### What the task asks
Please copy each line of the records below that holds the word "configuration".

### Material for this task

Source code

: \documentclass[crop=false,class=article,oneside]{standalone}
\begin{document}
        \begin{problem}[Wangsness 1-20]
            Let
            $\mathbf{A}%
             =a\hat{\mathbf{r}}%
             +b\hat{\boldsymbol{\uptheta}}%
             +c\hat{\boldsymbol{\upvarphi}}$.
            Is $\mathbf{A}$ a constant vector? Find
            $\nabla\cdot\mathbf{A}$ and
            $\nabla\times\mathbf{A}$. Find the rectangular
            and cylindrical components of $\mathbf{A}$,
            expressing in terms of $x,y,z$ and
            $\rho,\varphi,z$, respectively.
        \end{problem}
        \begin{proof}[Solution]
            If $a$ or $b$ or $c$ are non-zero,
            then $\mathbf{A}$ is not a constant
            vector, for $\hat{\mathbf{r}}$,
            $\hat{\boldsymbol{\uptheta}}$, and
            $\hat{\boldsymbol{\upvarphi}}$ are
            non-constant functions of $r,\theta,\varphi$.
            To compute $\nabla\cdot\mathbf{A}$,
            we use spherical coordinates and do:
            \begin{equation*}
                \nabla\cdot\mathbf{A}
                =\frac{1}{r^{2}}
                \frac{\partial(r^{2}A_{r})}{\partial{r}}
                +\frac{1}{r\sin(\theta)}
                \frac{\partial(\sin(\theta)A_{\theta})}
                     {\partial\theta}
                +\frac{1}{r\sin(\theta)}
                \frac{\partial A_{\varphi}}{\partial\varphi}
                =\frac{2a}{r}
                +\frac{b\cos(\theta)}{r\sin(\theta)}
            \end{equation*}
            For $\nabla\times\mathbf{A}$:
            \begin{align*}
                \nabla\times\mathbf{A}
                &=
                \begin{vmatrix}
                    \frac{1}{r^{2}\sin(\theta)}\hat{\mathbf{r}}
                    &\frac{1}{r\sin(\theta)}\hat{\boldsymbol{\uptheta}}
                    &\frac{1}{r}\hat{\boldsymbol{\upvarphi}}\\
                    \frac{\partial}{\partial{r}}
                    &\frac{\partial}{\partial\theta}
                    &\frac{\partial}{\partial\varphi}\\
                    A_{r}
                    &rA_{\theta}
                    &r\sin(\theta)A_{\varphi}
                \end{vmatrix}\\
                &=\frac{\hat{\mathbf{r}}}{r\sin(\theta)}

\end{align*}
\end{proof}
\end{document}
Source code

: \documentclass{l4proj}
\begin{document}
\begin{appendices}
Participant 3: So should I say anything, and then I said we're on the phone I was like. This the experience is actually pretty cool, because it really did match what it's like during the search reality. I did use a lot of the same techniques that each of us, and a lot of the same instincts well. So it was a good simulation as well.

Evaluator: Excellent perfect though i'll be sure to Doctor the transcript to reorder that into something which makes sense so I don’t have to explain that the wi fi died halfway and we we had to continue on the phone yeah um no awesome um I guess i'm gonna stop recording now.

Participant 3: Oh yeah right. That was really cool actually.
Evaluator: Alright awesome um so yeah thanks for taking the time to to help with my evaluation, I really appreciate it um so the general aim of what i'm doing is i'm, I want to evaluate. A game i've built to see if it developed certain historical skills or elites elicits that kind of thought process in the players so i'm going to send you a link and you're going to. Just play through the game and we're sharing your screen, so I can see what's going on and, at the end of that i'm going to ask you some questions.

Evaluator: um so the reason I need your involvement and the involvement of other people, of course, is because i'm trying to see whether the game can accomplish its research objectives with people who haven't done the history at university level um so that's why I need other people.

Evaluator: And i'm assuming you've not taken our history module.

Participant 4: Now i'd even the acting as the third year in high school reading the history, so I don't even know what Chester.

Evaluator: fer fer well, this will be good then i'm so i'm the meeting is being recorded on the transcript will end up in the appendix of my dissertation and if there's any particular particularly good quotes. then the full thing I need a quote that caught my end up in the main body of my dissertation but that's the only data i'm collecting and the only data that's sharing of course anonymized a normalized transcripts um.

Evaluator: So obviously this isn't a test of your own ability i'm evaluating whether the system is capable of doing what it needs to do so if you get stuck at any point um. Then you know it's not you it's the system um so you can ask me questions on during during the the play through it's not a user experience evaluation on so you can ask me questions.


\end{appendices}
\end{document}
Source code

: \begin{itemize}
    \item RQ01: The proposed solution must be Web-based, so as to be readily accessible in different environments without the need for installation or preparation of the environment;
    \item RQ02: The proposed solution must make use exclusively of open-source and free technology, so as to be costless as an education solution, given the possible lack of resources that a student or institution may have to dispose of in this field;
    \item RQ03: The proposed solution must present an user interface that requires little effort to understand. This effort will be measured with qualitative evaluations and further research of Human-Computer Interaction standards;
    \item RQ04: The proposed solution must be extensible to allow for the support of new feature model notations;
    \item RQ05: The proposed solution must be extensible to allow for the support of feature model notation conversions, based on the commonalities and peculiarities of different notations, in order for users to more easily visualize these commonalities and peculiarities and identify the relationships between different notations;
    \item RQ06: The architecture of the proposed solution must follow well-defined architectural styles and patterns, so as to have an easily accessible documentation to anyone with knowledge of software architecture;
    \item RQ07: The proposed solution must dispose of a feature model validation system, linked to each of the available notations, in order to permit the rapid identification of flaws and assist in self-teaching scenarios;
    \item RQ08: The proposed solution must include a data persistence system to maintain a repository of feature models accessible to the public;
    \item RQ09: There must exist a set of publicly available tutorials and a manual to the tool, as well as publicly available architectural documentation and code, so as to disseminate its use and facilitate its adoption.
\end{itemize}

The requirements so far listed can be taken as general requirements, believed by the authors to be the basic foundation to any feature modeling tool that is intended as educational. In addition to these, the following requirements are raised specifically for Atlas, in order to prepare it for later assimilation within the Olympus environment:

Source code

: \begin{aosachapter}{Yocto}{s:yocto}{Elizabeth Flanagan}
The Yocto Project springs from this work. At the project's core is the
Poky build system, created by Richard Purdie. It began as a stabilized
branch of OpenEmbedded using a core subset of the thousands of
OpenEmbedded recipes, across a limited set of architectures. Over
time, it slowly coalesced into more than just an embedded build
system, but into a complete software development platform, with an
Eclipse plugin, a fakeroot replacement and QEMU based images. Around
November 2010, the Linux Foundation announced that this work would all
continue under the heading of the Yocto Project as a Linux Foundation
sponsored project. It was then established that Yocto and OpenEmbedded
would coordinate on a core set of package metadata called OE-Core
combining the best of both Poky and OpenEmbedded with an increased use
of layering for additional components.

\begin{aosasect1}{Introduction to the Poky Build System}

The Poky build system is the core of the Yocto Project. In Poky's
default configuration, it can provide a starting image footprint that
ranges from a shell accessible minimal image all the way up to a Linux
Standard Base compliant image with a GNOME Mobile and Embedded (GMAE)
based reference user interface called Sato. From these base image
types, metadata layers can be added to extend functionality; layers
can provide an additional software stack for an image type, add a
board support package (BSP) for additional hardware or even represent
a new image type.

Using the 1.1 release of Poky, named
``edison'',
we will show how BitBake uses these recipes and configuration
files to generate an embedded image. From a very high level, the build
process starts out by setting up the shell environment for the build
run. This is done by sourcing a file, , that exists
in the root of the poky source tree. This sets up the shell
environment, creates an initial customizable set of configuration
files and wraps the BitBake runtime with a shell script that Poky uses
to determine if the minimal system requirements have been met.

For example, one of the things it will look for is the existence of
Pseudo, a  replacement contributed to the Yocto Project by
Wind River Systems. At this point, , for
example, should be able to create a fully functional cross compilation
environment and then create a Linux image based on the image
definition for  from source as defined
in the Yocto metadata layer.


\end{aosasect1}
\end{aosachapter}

### Final answer
default configuration, it can provide a starting image footprint that
we will show how BitBake uses these recipes and configuration
environment, creates an initial customizable set of configuration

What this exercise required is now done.